Me preguntó si quería un café y decidí correr el riesgo: el café típico de Glasgow era un turbio mejunje de achicoria mezclado con agua caliente. Pero Sheila podía ser cualquier cosa menos la típica representante de Glasgow y regresó con una bandeja cargada con una cafetera de filtro, lo cual prometía, con un par de tazas y un plato de dulces. Sirvió el café y se sentó frente a mí con las rodillas ladeadas y los tobillos juntos, al más puro estilo de las escuelas para señoritas. Volví a pensar que en su caso habían hecho un excelente trabajo.

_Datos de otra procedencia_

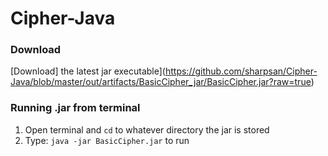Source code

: # Cipher-Java

### Download
[Download] the latest jar executable](https://github.com/sharpsan/Cipher-Java/blob/master/out/artifacts/BasicCipher_jar/BasicCipher.jar?raw=true)

### Running .jar from terminal
1. Open terminal and `cd` to whatever directory the jar is stored
2. Type: `java -jar BasicCipher.jar` to run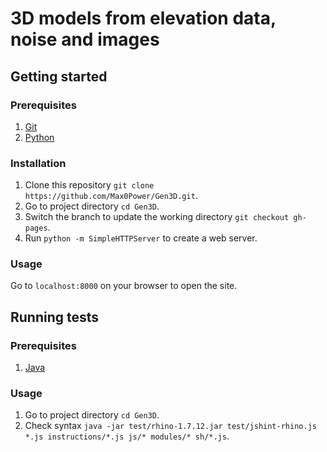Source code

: # 3D models from elevation data, noise and images

## Getting started

### Prerequisites

  1. [Git](https://git-scm.com/)
  2. [Python](https://www.python.org)
  
### Installation

  1. Clone this repository `git clone https://github.com/Max0Power/Gen3D.git`.
  2. Go to project directory `cd Gen3D`.
  3. Switch the branch to update the working directory `git checkout gh-pages`.
  4. Run `python -m SimpleHTTPServer` to create a web server.

### Usage

  Go to `localhost:8000` on your browser to open the site.

## Running tests

### Prerequisites

  1. [Java](https://jdk.java.net/)

### Usage

  1. Go to project directory `cd Gen3D`.
  2. Check syntax `java -jar test/rhino-1.7.12.jar test/jshint-rhino.js *.js instructions/*.js js/* modules/* sh/*.js`.
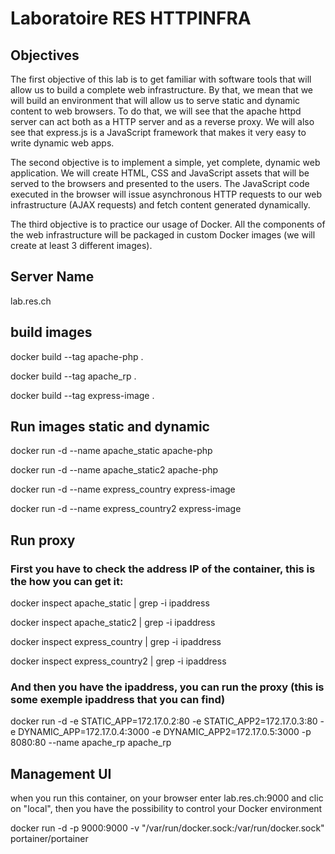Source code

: # Laboratoire RES HTTPINFRA

## Objectives
The first objective of this lab is to get familiar with software tools that will allow us to build a complete web infrastructure. By that, we mean that we will build an environment that will allow us to serve static and dynamic content to web browsers. To do that, we will see that the apache httpd server can act both as a HTTP server and as a reverse proxy. We will also see that express.js is a JavaScript framework that makes it very easy to write dynamic web apps.

The second objective is to implement a simple, yet complete, dynamic web application. We will create HTML, CSS and JavaScript assets that will be served to the browsers and presented to the users. The JavaScript code executed in the browser will issue asynchronous HTTP requests to our web infrastructure (AJAX requests) and fetch content generated dynamically.

The third objective is to practice our usage of Docker. All the components of the web infrastructure will be packaged in custom Docker images (we will create at least 3 different images).

## Server Name

lab.res.ch

## build images

docker build --tag apache-php .

docker build --tag apache_rp .

docker build --tag express-image .

## Run images static and dynamic

docker run -d --name apache_static apache-php

docker run -d --name apache_static2 apache-php

docker run -d --name express_country express-image

docker run -d --name express_country2 express-image

## Run proxy

### First you have to check the address IP of the container, this is the how you can get it:

docker inspect apache_static    | grep -i ipaddress 

docker inspect apache_static2   | grep -i ipaddress 

docker inspect express_country  | grep -i ipaddress 

docker inspect express_country2 | grep -i ipaddress 

### And then you have the ipaddress, you can run the proxy (this is some exemple ipaddress that you can find)

docker run -d -e STATIC_APP=172.17.0.2:80 -e STATIC_APP2=172.17.0.3:80 -e DYNAMIC_APP=172.17.0.4:3000 -e DYNAMIC_APP2=172.17.0.5:3000 -p 8080:80 --name apache_rp  apache_rp 

## Management UI

when you run this container, on your browser enter lab.res.ch:9000 and clic on "local", then you have the possibility to control your Docker environment

docker run -d -p 9000:9000 -v "/var/run/docker.sock:/var/run/docker.sock" portainer/portainer

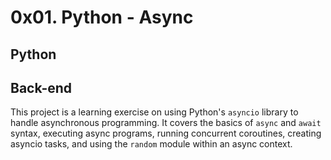 # 0x01. Python - Async
## Python
## Back-end

This project is a learning exercise on using Python's `asyncio` library to handle asynchronous programming. It covers the basics of `async` and `await` syntax, executing async programs, running concurrent coroutines, creating asyncio tasks, and using the `random` module within an async context.
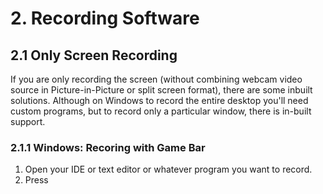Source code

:# 2. Recording Software

## 2.1 Only Screen Recording

If you are only recording the screen \(without combining webcam video source in Picture-in-Picture or split screen format\), there are some inbuilt solutions. Although on Windows to record the entire desktop you'll need custom programs, but to record only a particular window, there is in-built support.

### 2.1.1 Windows: Recoring with Game Bar

1. Open your IDE or text editor or whatever program you want to record.
2. Press



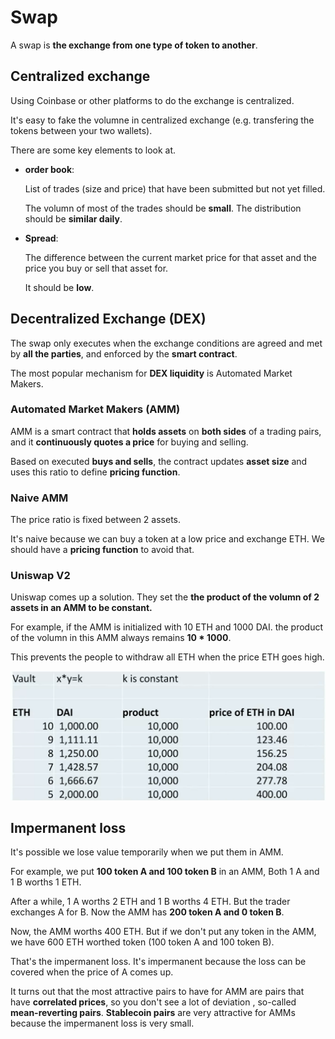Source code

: # Swap

A swap is **the exchange from one type of token to another**.

## Centralized exchange

Using Coinbase or other platforms to do the exchange is centralized.

It's easy to fake the volumne in centralized exchange (e.g. transfering the tokens between your two wallets).

There are some key elements to look at.

- **order book**:

  List of trades (size and price) that have been submitted but not yet filled.

  The volumn of most of the trades should be **small**. The distribution should be **similar daily**.

- **Spread**:

  The difference between the current market price for that asset and the price you buy or sell that asset for.

  It should be **low**.

## Decentralized Exchange (DEX)

The swap only executes when the exchange conditions are agreed and met by **all the parties**, and enforced by the **smart contract**.

The most popular mechanism for **DEX liquidity** is Automated Market Makers.

### Automated Market Makers (AMM)

AMM is a smart contract that **holds assets** on **both sides** of a trading pairs, and it **continuously quotes a price** for buying and selling.

Based on executed **buys and sells**, the contract updates **asset size** and uses this ratio to define **pricing function**.

### Naive AMM

The price ratio is fixed between 2 assets.

It's naive because we can buy a token at a low price and exchange ETH. We should have a **pricing function** to avoid that.

### Uniswap V2

Uniswap comes up a solution. They set the **the product of the volumn of 2 assets in an AMM to be constant.**

For example, if the AMM is initialized with 10 ETH and 1000 DAI. the product of the volumn in this AMM always remains **10 \* 1000**.

This prevents the people to withdraw all ETH when the price ETH goes high.

![amm-eth-dai](./images/amm-eth-dai.png)

## Impermanent loss

It's possible we lose value temporarily when we put them in AMM.

For example, we put **100 token A and 100 token B** in an AMM, Both 1 A and 1 B worths 1 ETH.

After a while, 1 A worths 2 ETH and 1 B worths 4 ETH. But the trader exchanges A for B. Now the AMM has **200 token A and 0 token B**.

Now, the AMM worths 400 ETH. But if we don't put any token in the AMM, we have 600 ETH worthed token (100 token A and 100 token B).

That's the impermanent loss. It's impermanent because the loss can be covered when the price of A comes up.

It turns out that the most attractive pairs to have for AMM are pairs that have **correlated prices**, so you don't see a lot of deviation , so-called **mean-reverting pairs**. **Stablecoin pairs** are very attractive for AMMs because the impermanent loss is very small.
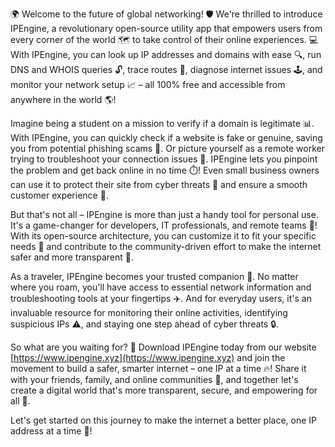 🌍 Welcome to the future of global networking! 🛡️ We're thrilled to introduce IPEngine, a revolutionary open-source utility app that empowers users from every corner of the world 🗺️ to take control of their online experiences. 💻 With IPEngine, you can look up IP addresses and domains with ease 🔍, run DNS and WHOIS queries 🔓, trace routes 📍, diagnose internet issues 🕹, and monitor your network setup 📈 – all 100% free and accessible from anywhere in the world 🌎!

Imagine being a student on a mission to verify if a domain is legitimate 📊. With IPEngine, you can quickly check if a website is fake or genuine, saving you from potential phishing scams 💸. Or picture yourself as a remote worker trying to troubleshoot your connection issues 🔧. IPEngine lets you pinpoint the problem and get back online in no time ⏱️! Even small business owners can use it to protect their site from cyber threats 🚨 and ensure a smooth customer experience 👥.

But that's not all – IPEngine is more than just a handy tool for personal use. It's a game-changer for developers, IT professionals, and remote teams 🤝! With its open-source architecture, you can customize it to fit your specific needs 🔧 and contribute to the community-driven effort to make the internet safer and more transparent 🌟.

As a traveler, IPEngine becomes your trusted companion 👫. No matter where you roam, you'll have access to essential network information and troubleshooting tools at your fingertips ✈️. And for everyday users, it's an invaluable resource for monitoring their online activities, identifying suspicious IPs ⚠️, and staying one step ahead of cyber threats 🔒.

So what are you waiting for? 🤔 Download IPEngine today from our website [https://www.ipengine.xyz](https://www.ipengine.xyz) and join the movement to build a safer, smarter internet – one IP at a time 🔥! Share it with your friends, family, and online communities 👫, and together let's create a digital world that's more transparent, secure, and empowering for all 🌟.

Let's get started on this journey to make the internet a better place, one IP address at a time 💪!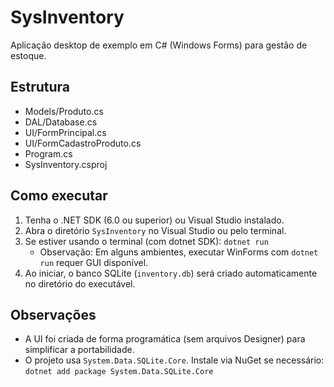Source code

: # SysInventory

Aplicação desktop de exemplo em C# (Windows Forms) para gestão de estoque.

## Estrutura
- Models/Produto.cs
- DAL/Database.cs
- UI/FormPrincipal.cs
- UI/FormCadastroProduto.cs
- Program.cs
- SysInventory.csproj

## Como executar
1. Tenha o .NET SDK (6.0 ou superior) ou Visual Studio instalado.
2. Abra o diretório `SysInventory` no Visual Studio ou pelo terminal.
3. Se estiver usando o terminal (com dotnet SDK): `dotnet run`
   - Observação: Em alguns ambientes, executar WinForms com `dotnet run` requer GUI disponível.
4. Ao iniciar, o banco SQLite (`inventory.db`) será criado automaticamente no diretório do executável.

## Observações
- A UI foi criada de forma programática (sem arquivos Designer) para simplificar a portabilidade.
- O projeto usa `System.Data.SQLite.Core`. Instale via NuGet se necessário:
  `dotnet add package System.Data.SQLite.Core`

Me ofreció un pastel: una de aquellas cosas demasiado dulces que se habían vuelto tan populares desde el fin del racionamiento. Era una especie de dónut relleno de crema y mermelada que en el oeste de Canadá llamábamos Burlington Bun. No sabía cómo lo llamaban en otros sitios.

– No gracias. -Sonreí-. No soy goloso.

Observé que dejaba el plato sin servirse ella. Aquella figura se la trabajaba a fondo.

– La última vez que hablamos estaba muy preocupada por la desaparición de Sammy. -Se mordió el labio inferior pintado de rojo y me sorprendí pensando que habría preferido que mordiera el mío-. Ahora, señor Lennox, estoy muy asustada. Es como si hubiera desaparecido de la faz de la Tierra. Y usted no parece tener el menor indicio…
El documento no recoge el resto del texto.